1804.2012年4月21日(土) IMF資本増強に割り切れなさ

 借金だらけのわが国が苦しい財政事情の中で、思い切って国際通貨基金(IMF)資本増強のため、加盟国の中でユーロ圏諸国合計拠出額に次ぐ大判振る舞いの600億ドルを拠出することになった。ギリシャ、イタリアに続いてスペインの財政状況も怪しくなってきた。経済危機がヨーロッパ中に拡大することを恐れたIMFが基金強化を打ち出していたが、それに即座に呼応したものである。

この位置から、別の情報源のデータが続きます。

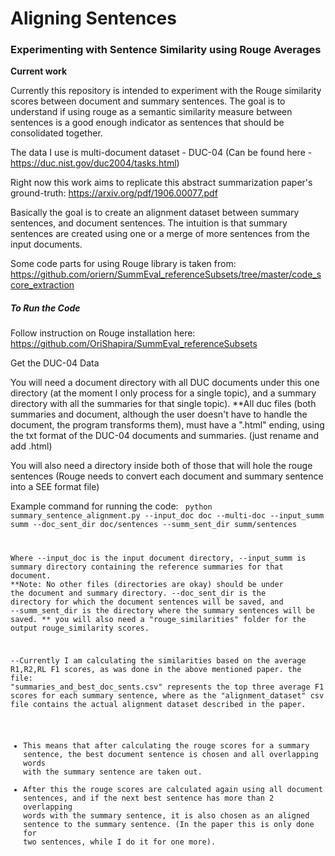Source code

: # Aligning Sentences

### Experimenting with Sentence Similarity using Rouge Averages


**Current work**

Currently this repository is intended to experiment with the Rouge similarity scores between document and summary sentences.
The goal is to understand if using rouge as a semantic similarity measure between sentences is a good enough indicator as sentences that should be consolidated together.

The data I use is multi-document dataset - DUC-04
(Can be found here - https://duc.nist.gov/duc2004/tasks.html)

Right now this work aims to replicate this abstract summarization paper's ground-truth:
https://arxiv.org/pdf/1906.00077.pdf

Basically the goal is to create an alignment dataset between summary sentences, and document sentences.
The intuition is that summary sentences are created using one or a merge of more sentences from the input documents.

Some code parts for using Rouge library is taken from: https://github.com/oriern/SummEval_referenceSubsets/tree/master/code_score_extraction

##### To Run the Code

Follow instruction on Rouge installation here:
https://github.com/OriShapira/SummEval_referenceSubsets

Get the DUC-04 Data

You will need a document directory with all DUC documents under this one directory (at the moment I only process for a single topic),
and a summary directory with all the summaries for that single topic).
**All duc files (both summaries and document, although the user doesn't have to handle the document, the program transforms them), 
must have a ".html" ending, using the txt format of the DUC-04 documents and summaries. (just rename and add .html)

You will also need a directory inside both of those that will hole the rouge sentences
(Rouge needs to convert each document and summary sentence into a SEE format file)

Example command for running the code:
<code> python summary_sentence_alignment.py --input_doc doc --multi-doc --input_summ summ --doc_sent_dir doc/sentences --summ_sent_dir summ/sentences

Where --input_doc is the input document directory, --input_summ is summary directory containing the reference summaries for that document.
**<italic>Note: No other files (directories are okay) should be under the document and summary directory.</italic>
--doc_sent_dir is the directory for which the document sentences will be saved, and --summ_sent_dir is the directory where the summary sentences will be saved.
 ** you will also need a "rouge_similarities" folder for the output rouge_similarity scores.
 
 
 --Currently I am calculating the similarities based on the average R1,R2,RL F1 scores, as was done in the above mentioned paper.
 the file: "summaries_and_best_doc_sents.csv" represents the top three average F1 scores for each summary sentence,
 where as the "alignment_dataset" csv file contains the actual alignment dataset described in the paper.
 - This means that after calculating the rouge scores for a summary sentence, the best document sentence is chosen and all
 overlapping words with the summary sentence are taken out.
 - After this the rouge scores are calculated again using all document sentences, and if the next best sentence
 has more than 2 overlapping words with the summary sentence, it is also chosen as an aligned sentence to the summary sentence.
 (In the paper this is only done for two sentences, while I do it for one more).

 これにより一時的にせよ、ヨーロッパの経済危機が遠ざかるならそれで善しとすべきだろう。今回のIMFの拠出要請に対しては、最大の拠出国であるアメリカが国の逼迫した財政事情から議会の了承を得られず、当初から資金を出さないと発表していた。これに対して日本は比較的早い段階で相当な拠出をすると匂わせ、日本が主導権を取ったせいで全体の目標である、5千億ドルに近い4千3百億ドルを集めることができたとラガルド専務理事はすっかりご機嫌である。

 日本の多額の拠出は大きな国際貢献には違いないが、どうもすんなり納得することはできない。それは、世界最大の経済大国であるアメリカがこの追加資金を出さなかったことと、同じく第2位の経済大国である中国が渋々拠出にOKサインを出したが、その金額は未定であり、国際社会で毎度強い発言権を発揮する両国が、新興国がなけなしの財布をはたいてまでも拠出する中で他国の経済危機に際して後ろ向きの姿勢を取っているのはいかがなものか。

 この中で日本の安住財務相はかなり早くから拠出を明言していた。どこまで話を詰めて結論を出したのか分からない。いい顔を見せるために率先して苦しい財布からひねり出したと思えてしようがない。もちろん狙い通りとなったラガルド専務理事は日本を褒めちぎっているが、それを受けて安住氏は20カ国・地域(G20)財務相・中央銀行総裁会議後の記者会見で「日本が先駆けて資金拠出を表明した成果があった。大きな貢献を果たせた」と述べた。この言葉にもやや引っかかる。その通りではあるが、大臣は日本の財政も逼迫して、借金では先進国中最悪であることを忘れている。

 日本は資金拠出は拠出として、それよりアメリカを説得して拠出させるなり、金満国家のくせにいつも資金を提供しようとしない中国を、もっと思い切った資金提供をしてくれるよう説得することに一層力をつぎ込むべきではなかっただろうか。それがベビー・ギャング、安住財務相のなすべきことではないのか。そうした外交努力は残念ながら、まったく見られなかった。